The meaning of “offshore”
The term "offshore" was coined when people began investing in islands like Jersey, Guernsey and the Isle of Mann, which are found off the coast of mainland Britain. It now refers to investment or deposits made in a foreign bank or corporation, that is, one that is not in the investor’s country of residence.
Offshore banks as tax havens
Offshore banks these days are not necessarily literally offshore, but the accounts are held in countries that are regarded as tax havens. What this means is that the interest or income earned from the investment is subject to minimal or no taxation, while earning higher rates of interest than if the investment was made in a residential account. However, most countries expect their citizens to declare income on an annual basis and pay tax on such income. It should be noted that every tax regime is different, and tax would only be payable on money that was repatriated to the investor’s country of residence.
Access to offshore accounts
Offshore accounts can be opened by anyone – both individuals and companies. Such accounts are often opened by people or organizations that have millions or even billions to invest and are subject to high taxes on the income they earn in their own countries, but can also be opened by individuals with smaller amounts to invest. People moving freely from one country to another to work or settle, (the so-called ex-patriots) may want to invest savings in an offshore account rather than opening a bank account in the country in which they plan to work or settle.
Most legitimately established banks can advise potential investors about offshore investment opportunities and such accounts can be opened and operated from anywhere in the world, via credit or debit cards, the internet, telephone banking and ATM machines. Access to funds is therefore possible at all hours of the day or night and the investor is not restricted to normal business hours.

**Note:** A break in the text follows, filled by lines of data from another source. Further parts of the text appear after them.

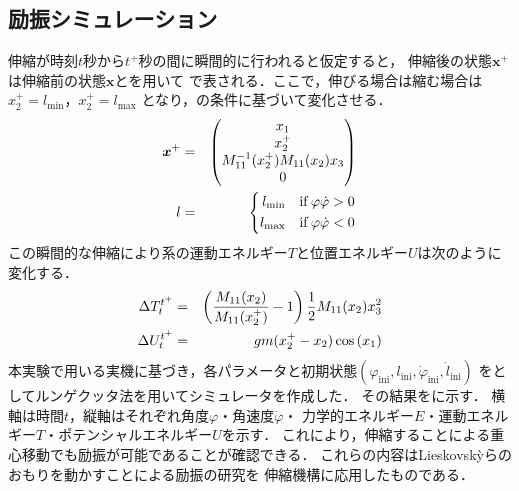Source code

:          \subsection{励振シミュレーション}
          伸縮が時刻$t$秒から$t^{+}$秒の間に瞬間的に行われると仮定すると，
          伸縮後の状態$\bm{x}^{+}$は伸縮前の状態$\bm{x}$とを用いて
          で表される．ここで，伸びる場合は縮む場合は$x_2^{+}=l_{\mathrm{min}}$，$x_2^{+}=l_{\mathrm{max}}$
          となり，の条件に基づいて変化させる．
          \begin{eqnarray}
            \equlabel{xx}
            \bm{x}^{+}&=&
            \begin{pmatrix}
                x_1\\
                x_2^{+}\\
                M_{11}^{-1}(x_2^{+})M_{11}(x_2)x_3\\
                0\\
                \end{pmatrix}\\
            \equlabel{l_change}
           l&=& \left\{
              \begin{aligned}
                l_{\mathrm{min}}\quad \mathrm{if}\,\varphi\dot{\varphi}>0\\
                l_{\mathrm{max}}\quad \mathrm{if}\,\varphi\dot{\varphi}<0
              \end{aligned}
            \right.
            \end{eqnarray}
          この瞬間的な伸縮により系の運動エネルギー$T$と位置エネルギー$U$は次のように変化する．
          \begin{eqnarray}
            \equlabel{dT}
            \Delta T_t^{t^{+}}&=&\left(\frac{M_{11}(x_2)}{M_{11}(x_2^{+})}-1\right)\frac{1}{2}M_{11}(x_2)x_3^2\\
            \equlabel{dU}
            \Delta U_t^{t^{+}}&=&gm(x_2^{+}-x_2)\cos{(x_1)}            
            \end{eqnarray}
          本実験で用いる実機に基づき，各パラメータと初期状態$(\varphi_{\mathrm{ini}},l_{\mathrm{ini}},\dot{\varphi}_{\mathrm{ini}},\dot{l}_{\mathrm{ini}})$
          をとしてルンゲクッタ法を用いてシミュレータを作成した．
          その結果をに示す．
          横軸は時間$t$，縦軸はそれぞれ角度$\varphi$・角速度$\dot{\varphi}$・
          力学的エネルギー$E$・運動エネルギー$T$・ポテンシャルエネルギー$U$を示す．
          これにより，伸縮することによる重心移動でも励振が可能であることが確認できる．
          これらの内容はLieskovsk{\`y}らのおもりを動かすことによる励振の研究\cite{lieskovsky2023optimal}を
          伸縮機構に応用したものである．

There are no exchange control restrictions on offshore accounts which means that capital can be moved from one account to anothereasily and without having to go through the formality of applying for permission from a regulatory authority to transfer funds.
Offshore account holders also enjoy legal benefits
- In most instances, privacy and confidentiality of the account is maintained except where the bankers are obligated by law or international agreements (such as the EU Savings Tax Directive 2005)to disclose certain information.
- Most countries have laws that protect personal information from being divulged so to that extent the account holder is protected, provided that the account is not being held for illegal purposes such as money laundering or terrorism.
- The investor can hold investments in several different currencies.
- The offshore countries are usually very stable politically and economically so there is a good chance of maintaining the value of the assets which might be affected if the investment was made in a politically or economically unstable country.
- An investor may also reduce risks to his estate from death or inheritance taxes.
It is recommended to consult with a qualified and registered financial advisor before committing himself to anything.